Maggie Head is the epitome of balance, both literally and figuratively, supporting women in finance, coaching, skating (being a former National Synchronized Skating Team member herself) and being an entrepreneur. To say she keeps busy is an understatement. Rotman’s MBA? Check. A busy career in finance and a passion for coaching athletes? Check. All in a day’s work. Plus, making time for mentorship, volunteering and playing with her puppy. Check. She’s got it all covered.
Maggie found time in her busy schedule to talk to The Edge about how she manages it all: constantly coaching and cheering for others, whether it’s on the ice or in the board room, her upward climb in finance, running a business and whatever else life throws her way.
After completing your MBA in 2016, you began working at RBC. The financial market is often fiercely competitive and difficult to break into, especially for women. What advice do you have for women looking to get their start and make a name for themselves?
I’m so supportive of women getting into finance and going after their goals. The one piece of advice I often give is that you’re never going to take the wrong path. You learn from everything. It’s also important to find people who support you and provide true, unfettered feedback. [Don’t] lose sight of who you are along the journey. I’ve been told I walk too confidently and that my voice is too strong. I’m uninterested in changing myself more to fit into a gender role to make others feel comfortable with who I am. I would also tell women breaking into the financial space to know where you want to go and go after it [and] do some true soul searching about what you want out of the role you’re going after.
What are some of the main challenges faced by women in finance?
I know the environment is shifting. We are having more dialogue and discourse and views are changing [but] gender bias is real and still exists. I know we’ve come a long way, but I don’t think we’ve gone far enough. I’m so encouraged when I meet confident, intelligent women that are pushing boundaries and challenging the status quo. We have to understand and share others’ lived experiences in order to create success in the future. It’s incumbent upon all of us to be a part of this dialogue, forcing uncomfortable conversations on diversity and inclusion.
In addition to your career at RBC, you also run your own business, Simply Skating, and are a professional skating coach. How do you balance a corporate job, being an entrepreneur and life outside of work?
Being busy is one of the ways I operate best. Every morning, I write intentions for myself [about] what I’m going to do that day. I have different notes for different things—for personal, work and volunteering. On Skate Ontario’s board, my focus has been on encouraging greater sport participation [to support] physical and mental well-being. I enjoy networking [and] have to time-manage effectively. I put my phone away during meetings or [when seeing] friends. I think being present is the most important thing we can offer to others. I [also] have amazing friends and family as support.
In 2020, you coached Team Storm, an adult synchronized skating team representing Canada at Masters Games in Austria, to a silver medal finish. How has your work in coaching transferred to your work in finance?
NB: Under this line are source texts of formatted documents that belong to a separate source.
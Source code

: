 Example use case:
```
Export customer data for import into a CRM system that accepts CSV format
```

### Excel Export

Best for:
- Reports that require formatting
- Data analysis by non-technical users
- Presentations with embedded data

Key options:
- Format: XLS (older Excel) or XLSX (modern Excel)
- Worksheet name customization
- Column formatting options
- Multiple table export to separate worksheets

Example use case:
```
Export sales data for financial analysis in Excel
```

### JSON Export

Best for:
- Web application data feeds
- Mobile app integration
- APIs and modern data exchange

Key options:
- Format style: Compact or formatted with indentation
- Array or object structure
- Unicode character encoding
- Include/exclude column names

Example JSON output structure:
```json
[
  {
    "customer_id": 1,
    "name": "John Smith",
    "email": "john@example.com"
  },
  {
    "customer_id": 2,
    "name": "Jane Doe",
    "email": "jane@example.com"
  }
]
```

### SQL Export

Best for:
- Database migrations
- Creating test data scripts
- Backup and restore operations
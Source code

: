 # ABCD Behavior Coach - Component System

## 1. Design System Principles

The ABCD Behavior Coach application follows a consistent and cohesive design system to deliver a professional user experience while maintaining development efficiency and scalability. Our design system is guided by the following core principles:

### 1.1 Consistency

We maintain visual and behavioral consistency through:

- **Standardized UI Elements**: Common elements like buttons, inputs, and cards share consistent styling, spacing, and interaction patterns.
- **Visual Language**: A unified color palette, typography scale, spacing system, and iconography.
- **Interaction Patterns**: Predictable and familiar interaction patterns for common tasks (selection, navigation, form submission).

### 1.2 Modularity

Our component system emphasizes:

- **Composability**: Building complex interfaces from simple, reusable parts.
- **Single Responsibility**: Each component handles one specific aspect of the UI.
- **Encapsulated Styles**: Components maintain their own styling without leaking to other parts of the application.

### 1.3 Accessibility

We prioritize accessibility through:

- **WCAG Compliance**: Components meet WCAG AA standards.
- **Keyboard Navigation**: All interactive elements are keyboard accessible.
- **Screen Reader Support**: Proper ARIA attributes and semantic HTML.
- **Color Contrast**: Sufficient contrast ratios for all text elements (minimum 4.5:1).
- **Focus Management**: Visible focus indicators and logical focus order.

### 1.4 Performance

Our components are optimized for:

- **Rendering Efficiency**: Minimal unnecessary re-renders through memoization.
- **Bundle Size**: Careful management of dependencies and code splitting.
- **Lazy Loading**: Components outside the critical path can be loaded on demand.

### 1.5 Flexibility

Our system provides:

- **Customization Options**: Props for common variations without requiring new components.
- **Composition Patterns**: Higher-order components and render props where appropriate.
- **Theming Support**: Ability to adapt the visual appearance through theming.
As a former competitive skater, I’m always willing to learn and be coached. I believe that’s one of the unique things about people who are coached in various aspects of their life—[it] is the ability to be able to take feedback and [implement] it. Teamwork is also so valuable and important. Always being in a team setting has helped me to create a sense of [a] team with[in] any role I’ve been in. Whether through work, volunteering or the rink, I’m able to take setbacks [and] learn from them. This translates to work as well, when things can be done better.
You’ve coached for nearly two decades and were a member of national skating teams. Tell us about the importance for high-achieving athletes, as well as businesspeople, in having mentors or coaches. Who has been a strong mentor for you and how have you been a mentor?
I’ve been coached my entire life in skating and I’ve also been coached throughout my career. I had a lot of encouragement from my parents who were professionals, raised four children [and] made it to all of our sports. I talk to my mom and seek guidance from her as a woman who had a far more challenging path in finance. I worked as a political staffer for many years for Steve Peters (MPP and Minister) and he was a great mentor, pushing my thinking outside the box and always had my back. At RBC, I’ve had an excellent mentor in Gopala “Gops” Narayanan. Gops has helped me navigate the banking world, has acted as a sounding board and has coached me at every stage of my RBC journey. My mentoring is usually on helping people unearth their two-, five-, and ten-year goals as related to work and their personal life. I’ve really enjoyed coaching young skaters with goal setting, building their confidence and performance under pressure. Often, we think of mentorship in just a professional setting, but it’s important to realize that work-life balance is integral.
The pandemic put the lives of many on hold and seemingly created more setbacks than opportunities. How has the pandemic impacted you and what did you learn from it?
The pandemic really gave me the opportunity to slow down. My life was moving so quickly that I was rarely taking the time to stop and appreciate where I [was]. I’ve put my phone in my pocket and I’m not glued to it all the time; I’m having [more] meaningful, thoughtful conversations. It’s been nice to just take some long walks and explore the city and my neighbourhood with my Bouvier, Blue. I’m big on human connection and it’s been so important to check in with people, knowing that the effects of isolation can be significant to mental and physical health. Throughout this pandemic, I learned how truly resilient I can be.